As a Black man, climbing the ladder is different than it was for the white men (and only white men) who have run the bank he started at, BB&T, now known as Truist after a $66 billion merger with SunTrust last year. The headquarters of the combined bank is in Charlotte.
Different words are used to describe you. You’ll never look the part for a role a Black person has seldom played.
“It’s been tough navigating an industry that does not have much representation of African Americans and limited footsteps to follow,” Wilson said in an interview earlier this year. Prior to this summer’s unrest over racial injustice, Wilson was the only Black executive on the senior management committee of any of Charlotte’s big three banks.
This year, Bank of America and Wells Fargo both added two black men to their senior management groups. Truist added Kimberly Moore-Wright, a Black woman who runs human resources, to theirs.

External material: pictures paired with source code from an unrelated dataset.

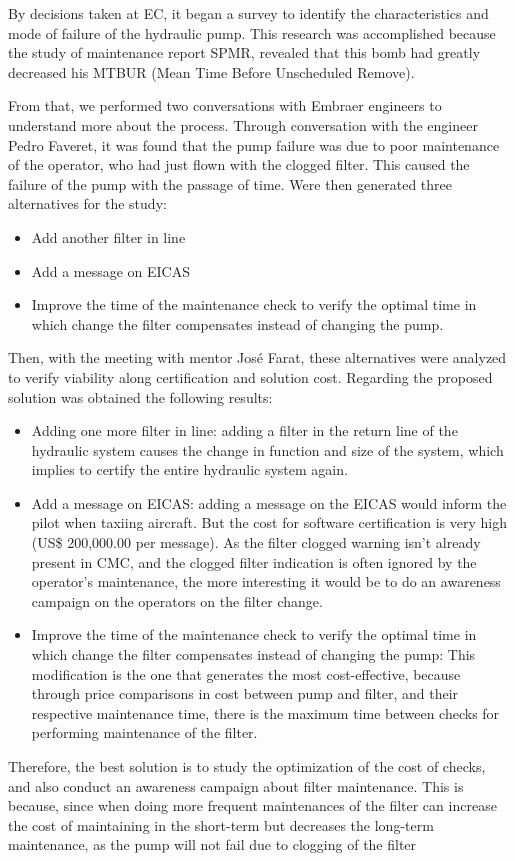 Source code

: By decisions taken at EC, it began a survey to identify the characteristics and mode of failure of the hydraulic pump. This research was accomplished because the study of maintenance report SPMR, revealed that this bomb had greatly decreased his MTBUR (Mean Time Before Unscheduled Remove).

From that, we performed two conversations with Embraer engineers to understand more about the process. Through conversation with the engineer Pedro Faveret, it was found that the pump failure was due to poor maintenance of the operator, who had just flown with the clogged filter. This caused the failure of the pump with the passage of time.
Were then generated three alternatives for the study:

\begin{itemize}
    \item Add another filter in line
    \item Add a message on EICAS
    \item Improve the time of the maintenance check to verify the optimal time in which change the filter compensates instead of changing the pump.
\end{itemize}

Then, with the meeting with mentor Jos\'e Farat, these alternatives were analyzed to verify viability along certification and solution cost.
Regarding the proposed solution was obtained the following results:

\begin{itemize}
    \item Adding one more filter in line: adding a filter in the return line of the hydraulic system causes the change in function and size of the system, which implies to certify the entire hydraulic system again.
    \item Add a message on EICAS: adding a message on the EICAS would inform the pilot when taxiing aircraft. But the cost for software certification is very high (US\$ 200,000.00 per message). As the filter clogged warning isn't already present in CMC, and the clogged filter indication is often ignored by the operator's maintenance, the more interesting it would be to do an awareness campaign on the operators on the filter change.
    \item Improve the time of the maintenance check to verify the optimal time in which change the filter compensates instead of changing the pump: This modification is the one that generates the most cost-effective, because through price comparisons in cost between pump and filter, and their respective maintenance time, there is the maximum time between checks for performing maintenance of the filter.
\end{itemize}

Therefore, the best solution is to study the optimization of the cost of checks, and also conduct an awareness campaign about filter maintenance. This is because, since when doing more frequent maintenances of the filter can increase the cost of maintaining in the short-term but decreases the long-term maintenance, as the pump will not fail due to clogging of the filter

Wilson, now 44, started at the bank while attending UNC Charlotte. He was a military brat growing up, moving 12 times before the 10th grade. As a college sophomore, he pleaded to get into BB&T, taking a job in operations in October 1995.
Since then, he’s handled many roles, from managing a branch to overseeing the bank’s operations in Alabama and in Georgia.
In 2016, he joined BB&T’s management committee as the chief client experience officer, later adding on the bank’s digital operations. He kept the title after the SunTrust merger.
Now, he’s responsible for much of why the merger of the two Southern banks made sense. The banks badly needed to modernize their digital systems and offer the online products that would allow the firm to compete with in-town rivals Bank of America and Wells Fargo.
He’s also got to help finesse the combination of two client bases into one — all while helping close hundreds of duplicate bank branches in the process. Easy, right?
‘Are you truly ready?’
There are few Black CEOs for Wilson to model a path on.
Stan O’Neal ran Merrill Lynch from 2002 into the financial crisis, which saw the firm bought by Bank of America in a fire sale after his departure. Tidjane Thiam ran Credit Suisse from 2015 until February, when he was forced out amid a corporate espionage scandal. To date, the pair are the only two Black people to run major banks.
So when Wilson told former Bank of America executive Mike Dulan that he wanted to run a major bank, Dulan had to warn him.
“I told him ‘Are you ready to go on that path? Are you truly ready for that?’ ” Dulan, who is Black and has served as a mentor to Wilson, said in an interview. “Ninety-nine percent of people out here, you tell them what that path is and they tap out. There’s no margin for error. Once you get on it, the spotlight is so bright on you, it’s intense.”
The data on diversity in banking is awful, but it’s awful for almost all industries, according to Lissa Lamkin Broome, a law professor and director of the Center for Banking and Finance at UNC-Chapel Hill.
At Truist, about 12% of senior leadership are racially diverse, according to the bank’s social responsibility report. At Wells Fargo, that figure is about 13%. For Bank of America, it’s 19%.
This lack of diversity starts with the educational discrepancies that children of color face versus white kids, and only continues from there, Broome said.
“Are you recruiting at historically Black colleges and universities? Is the pipeline full at the beginning or does it have holes in it?” Broome asked in an interview.
From there, do people of color get the support they need to make it in a white-dominated space? At each point along the ladder, people of color fall off. Still, many executives make it the upper echelons of finance. Bias lives there, too.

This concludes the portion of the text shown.